START Data records

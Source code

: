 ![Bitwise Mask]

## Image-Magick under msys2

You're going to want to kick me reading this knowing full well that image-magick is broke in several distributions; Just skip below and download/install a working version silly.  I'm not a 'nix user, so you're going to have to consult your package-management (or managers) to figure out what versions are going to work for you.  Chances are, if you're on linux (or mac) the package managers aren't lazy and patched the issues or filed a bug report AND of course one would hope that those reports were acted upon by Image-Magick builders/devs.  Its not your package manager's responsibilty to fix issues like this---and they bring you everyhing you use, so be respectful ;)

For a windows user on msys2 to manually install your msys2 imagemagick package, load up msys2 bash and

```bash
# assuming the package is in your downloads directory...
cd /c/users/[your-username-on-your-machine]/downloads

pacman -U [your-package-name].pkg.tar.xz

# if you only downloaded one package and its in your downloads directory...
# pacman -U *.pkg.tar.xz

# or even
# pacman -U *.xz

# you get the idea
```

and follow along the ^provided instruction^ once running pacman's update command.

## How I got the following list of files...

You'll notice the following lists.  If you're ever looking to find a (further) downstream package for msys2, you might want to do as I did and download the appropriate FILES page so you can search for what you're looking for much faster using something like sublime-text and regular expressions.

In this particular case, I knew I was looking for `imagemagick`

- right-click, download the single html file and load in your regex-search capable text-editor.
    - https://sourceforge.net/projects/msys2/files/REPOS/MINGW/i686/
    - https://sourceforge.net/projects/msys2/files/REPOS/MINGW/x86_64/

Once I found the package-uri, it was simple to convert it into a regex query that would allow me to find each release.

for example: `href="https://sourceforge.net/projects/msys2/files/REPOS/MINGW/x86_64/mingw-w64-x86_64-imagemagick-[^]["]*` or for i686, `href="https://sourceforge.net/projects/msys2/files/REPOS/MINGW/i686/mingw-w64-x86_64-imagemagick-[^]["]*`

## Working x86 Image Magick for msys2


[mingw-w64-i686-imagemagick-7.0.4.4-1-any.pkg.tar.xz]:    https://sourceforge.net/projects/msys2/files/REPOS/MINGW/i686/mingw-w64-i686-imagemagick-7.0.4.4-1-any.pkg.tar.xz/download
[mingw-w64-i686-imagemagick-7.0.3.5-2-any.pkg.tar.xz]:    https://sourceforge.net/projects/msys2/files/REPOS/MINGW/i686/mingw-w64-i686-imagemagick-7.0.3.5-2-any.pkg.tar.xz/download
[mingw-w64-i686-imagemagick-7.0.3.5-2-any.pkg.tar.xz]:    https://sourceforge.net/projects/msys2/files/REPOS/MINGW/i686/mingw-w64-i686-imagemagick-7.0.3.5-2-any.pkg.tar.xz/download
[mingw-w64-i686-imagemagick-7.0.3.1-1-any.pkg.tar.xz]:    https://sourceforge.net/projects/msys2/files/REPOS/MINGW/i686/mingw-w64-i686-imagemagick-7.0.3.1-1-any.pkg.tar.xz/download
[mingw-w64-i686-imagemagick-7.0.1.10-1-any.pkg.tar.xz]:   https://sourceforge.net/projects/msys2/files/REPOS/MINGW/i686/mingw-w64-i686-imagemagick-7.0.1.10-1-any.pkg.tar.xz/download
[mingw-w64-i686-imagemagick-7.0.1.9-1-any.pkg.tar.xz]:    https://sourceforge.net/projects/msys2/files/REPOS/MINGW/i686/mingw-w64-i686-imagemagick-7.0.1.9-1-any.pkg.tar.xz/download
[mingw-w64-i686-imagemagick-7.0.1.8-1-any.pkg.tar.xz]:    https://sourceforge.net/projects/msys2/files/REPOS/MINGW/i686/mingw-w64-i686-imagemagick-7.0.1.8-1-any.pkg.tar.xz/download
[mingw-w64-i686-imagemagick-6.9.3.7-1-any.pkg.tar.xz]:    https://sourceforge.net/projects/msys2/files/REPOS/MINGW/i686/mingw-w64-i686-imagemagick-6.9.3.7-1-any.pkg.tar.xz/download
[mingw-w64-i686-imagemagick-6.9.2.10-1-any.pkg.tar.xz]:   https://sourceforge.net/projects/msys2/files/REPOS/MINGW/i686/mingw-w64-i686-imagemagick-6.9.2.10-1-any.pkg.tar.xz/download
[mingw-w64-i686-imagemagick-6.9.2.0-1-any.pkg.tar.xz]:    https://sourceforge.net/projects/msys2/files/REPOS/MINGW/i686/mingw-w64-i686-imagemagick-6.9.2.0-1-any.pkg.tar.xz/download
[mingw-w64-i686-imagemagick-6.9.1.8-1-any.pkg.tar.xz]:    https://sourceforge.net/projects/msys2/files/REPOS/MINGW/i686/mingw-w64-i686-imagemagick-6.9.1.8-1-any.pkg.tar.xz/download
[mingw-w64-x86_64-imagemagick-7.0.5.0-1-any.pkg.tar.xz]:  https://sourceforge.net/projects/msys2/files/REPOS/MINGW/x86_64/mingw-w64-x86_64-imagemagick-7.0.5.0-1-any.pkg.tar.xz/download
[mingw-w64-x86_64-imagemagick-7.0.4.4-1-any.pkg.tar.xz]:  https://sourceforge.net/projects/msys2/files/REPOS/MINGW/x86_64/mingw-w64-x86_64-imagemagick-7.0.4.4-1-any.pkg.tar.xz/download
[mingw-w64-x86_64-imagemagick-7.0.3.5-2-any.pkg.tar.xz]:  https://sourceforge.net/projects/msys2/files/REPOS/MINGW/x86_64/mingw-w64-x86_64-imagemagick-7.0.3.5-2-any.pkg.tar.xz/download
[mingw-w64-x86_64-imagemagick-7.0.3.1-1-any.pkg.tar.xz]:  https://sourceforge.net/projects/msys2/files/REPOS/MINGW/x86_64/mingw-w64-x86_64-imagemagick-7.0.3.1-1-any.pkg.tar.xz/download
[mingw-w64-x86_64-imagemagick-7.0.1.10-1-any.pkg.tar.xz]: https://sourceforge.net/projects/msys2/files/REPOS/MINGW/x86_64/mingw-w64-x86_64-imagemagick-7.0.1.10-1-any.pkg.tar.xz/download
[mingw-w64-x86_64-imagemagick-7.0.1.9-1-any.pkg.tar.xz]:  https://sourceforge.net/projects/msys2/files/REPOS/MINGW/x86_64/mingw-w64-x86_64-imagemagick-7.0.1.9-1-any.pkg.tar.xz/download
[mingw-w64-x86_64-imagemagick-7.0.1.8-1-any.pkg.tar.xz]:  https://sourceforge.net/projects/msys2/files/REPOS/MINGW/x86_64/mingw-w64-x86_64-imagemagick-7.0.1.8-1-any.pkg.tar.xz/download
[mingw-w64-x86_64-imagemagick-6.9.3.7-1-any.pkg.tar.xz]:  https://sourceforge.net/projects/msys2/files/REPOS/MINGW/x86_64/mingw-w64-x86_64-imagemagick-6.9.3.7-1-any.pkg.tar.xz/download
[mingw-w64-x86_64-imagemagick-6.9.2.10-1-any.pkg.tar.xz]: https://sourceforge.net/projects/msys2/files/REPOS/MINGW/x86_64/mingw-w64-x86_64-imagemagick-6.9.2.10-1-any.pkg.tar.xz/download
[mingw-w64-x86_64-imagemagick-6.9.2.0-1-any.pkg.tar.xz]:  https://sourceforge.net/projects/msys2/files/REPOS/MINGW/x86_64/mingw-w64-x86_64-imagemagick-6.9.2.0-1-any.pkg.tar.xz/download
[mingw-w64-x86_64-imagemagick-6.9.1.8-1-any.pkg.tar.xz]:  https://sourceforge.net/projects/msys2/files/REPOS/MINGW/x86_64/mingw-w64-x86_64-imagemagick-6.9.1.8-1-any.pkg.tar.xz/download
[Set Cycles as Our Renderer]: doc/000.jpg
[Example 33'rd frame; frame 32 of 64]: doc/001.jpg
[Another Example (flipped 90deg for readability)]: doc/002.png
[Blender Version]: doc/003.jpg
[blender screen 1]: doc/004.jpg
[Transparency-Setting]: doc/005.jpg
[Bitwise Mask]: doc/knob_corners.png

END Data records

Your answer should be the lines above that contain the word "install", copied out.

You're going to want to kick me reading this knowing full well that image-magick is broke in several distributions; Just skip below and download/install a working version silly.  I'm not a 'nix user, so you're going to have to consult your package-management (or managers) to figure out what versions are going to work for you.  Chances are, if you're on linux (or mac) the package managers aren't lazy and patched the issues or filed a bug report AND of course one would hope that those reports were acted upon by Image-Magick builders/devs.  Its not your package manager's responsibilty to fix issues like this---and they bring you everyhing you use, so be respectful ;)
For a windows user on msys2 to manually install your msys2 imagemagick package, load up msys2 bash and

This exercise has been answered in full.